Maker's Mark waters down bourbon to meet demand

One of America's most popular whiskys admits it is watering down its bourbon to keep up with soaring global demand.
Maker's Mark has watered down the alcohol content of its bourbon to keep up with demand for the product. (Keith Bedford/Reuters)

One of America's most popular whisky makers admits it is watering down its bourbon to keep up with soaring global demand.

Maker's Mark told its most loyal customers in a letter recently that the company has altered its recipe in a way that will reduce the bourbon's proof from 90 to 84 in order to produce enough bourbon to meet orders.

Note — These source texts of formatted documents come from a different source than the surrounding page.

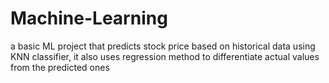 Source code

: # Machine-Learning

a basic ML project that predicts stock price based on historical data using KNN classifier, it also uses regression method to differentiate actual values from the predicted ones
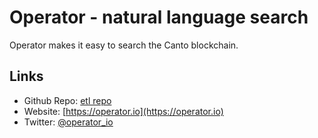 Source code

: # Operator - natural language search 

Operator makes it easy to search the Canto blockchain. 

## Links

- Github Repo: [etl repo](https://github.com/davidzshi/canto-etl)
- Website: [https://operator.io](https://operator.io)
- Twitter: [@operator_io](https://twitter.com/operator_io)

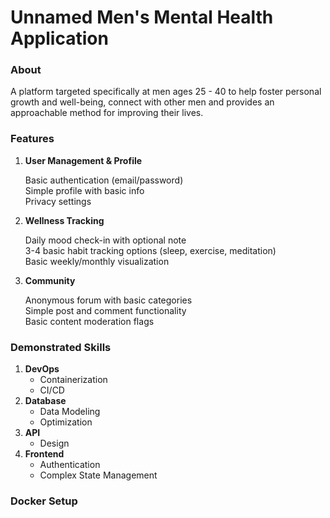 # Unnamed Men's Mental Health Application

### About

A platform targeted specifically at men ages 25 - 40 to help foster personal growth and well-being, connect with other men and provides an approachable method for improving their lives.

### Features

1. **User Management & Profile**

   Basic authentication (email/password)  
   Simple profile with basic info  
   Privacy settings

2. **Wellness Tracking**

   Daily mood check-in with optional note  
   3-4 basic habit tracking options (sleep, exercise, meditation)  
   Basic weekly/monthly visualization

3. **Community**

   Anonymous forum with basic categories  
   Simple post and comment functionality  
   Basic content moderation flags

### Demonstrated Skills

1. **DevOps**
   - Containerization
   - CI/CD
2. **Database**
   - Data Modeling
   - Optimization
3. **API**
   - Design
4. **Frontend**
   - Authentication
   - Complex State Management

### Docker Setup
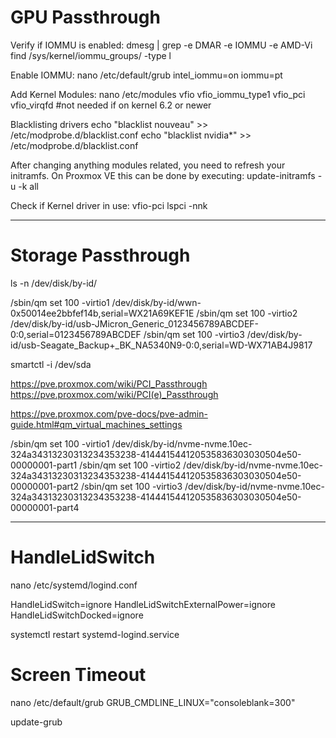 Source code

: # GPU Passthrough

Verify if IOMMU is enabled:
dmesg | grep -e DMAR -e IOMMU -e AMD-Vi
find /sys/kernel/iommu_groups/ -type l

Enable IOMMU:
nano /etc/default/grub
intel_iommu=on iommu=pt

Add Kernel Modules:
nano /etc/modules
vfio
vfio_iommu_type1
vfio_pci
vfio_virqfd #not needed if on kernel 6.2 or newer

Blacklisting drivers
echo "blacklist nouveau" >> /etc/modprobe.d/blacklist.conf 
echo "blacklist nvidia*" >> /etc/modprobe.d/blacklist.conf 


After changing anything modules related, you need to refresh your initramfs. On Proxmox VE this can be done by executing:
update-initramfs -u -k all

Check if Kernel driver in use: vfio-pci 
lspci -nnk


______________________________________________________________

# Storage Passthrough


ls -n /dev/disk/by-id/


/sbin/qm set 100 -virtio1 /dev/disk/by-id/wwn-0x50014ee2bbfef14b,serial=WX21A69KEF1E
/sbin/qm set 100 -virtio2 /dev/disk/by-id/usb-JMicron_Generic_0123456789ABCDEF-0:0,serial=0123456789ABCDEF
/sbin/qm set 100 -virtio3 /dev/disk/by-id/usb-Seagate_Backup+_BK_NA5340N9-0:0,serial=WD-WX71AB4J9817

smartctl -i /dev/sda


https://pve.proxmox.com/wiki/PCI_Passthrough
https://pve.proxmox.com/wiki/PCI(e)_Passthrough

https://pve.proxmox.com/pve-docs/pve-admin-guide.html#qm_virtual_machines_settings


/sbin/qm set 100 -virtio1 /dev/disk/by-id/nvme-nvme.10ec-324a34313230313234353238-414441544120535836303030504e50-00000001-part1
/sbin/qm set 100 -virtio2 /dev/disk/by-id/nvme-nvme.10ec-324a34313230313234353238-414441544120535836303030504e50-00000001-part2
/sbin/qm set 100 -virtio3 /dev/disk/by-id/nvme-nvme.10ec-324a34313230313234353238-414441544120535836303030504e50-00000001-part4


______________________________________________________________

# HandleLidSwitch

nano /etc/systemd/logind.conf

HandleLidSwitch=ignore
HandleLidSwitchExternalPower=ignore
HandleLidSwitchDocked=ignore

systemctl restart systemd-logind.service

# Screen Timeout

nano /etc/default/grub
GRUB_CMDLINE_LINUX="consoleblank=300"

update-grub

That will reduce the alcohol content of the company's signature product from 45 per cent by volume, to 42 —  reduction of almost seven per cent.

"Fact is, demand for our bourbon is exceeding our ability to make it, which means we're running very low on supply," brothers Rob and Bill Samuels said. They are the two executives who head up the family-run company.

Maker's Mark blames unforeseen issues in its supply chain for the change. Typically, the company sells bourbon that has been aged between five years nine months and seven years before bottling it. But rising international demand for the comparatively sweet American liquor has made it impossible for the company to stay within that range.

The company insists customers won't notice a difference in taste, and says it is working hard to upgrade its production capacity and expand its distillery.

"All bourbons are cut with water to achieve the desired proof for bottling," Maker's Mark chairman Bill Samuels said. "This is a natural step in the bourbon-making process."

"We've made sure we didn't screw up your whisky," Bill Samuels insists.

The company isn't the first to water down its product in the face of a surge in demand. Ubiquitous Tennessee whisky Jack Daniel's lowered its proof to 80 from 86 in 2004, reducing the alcohol content from 43 to 40 per cent in the process.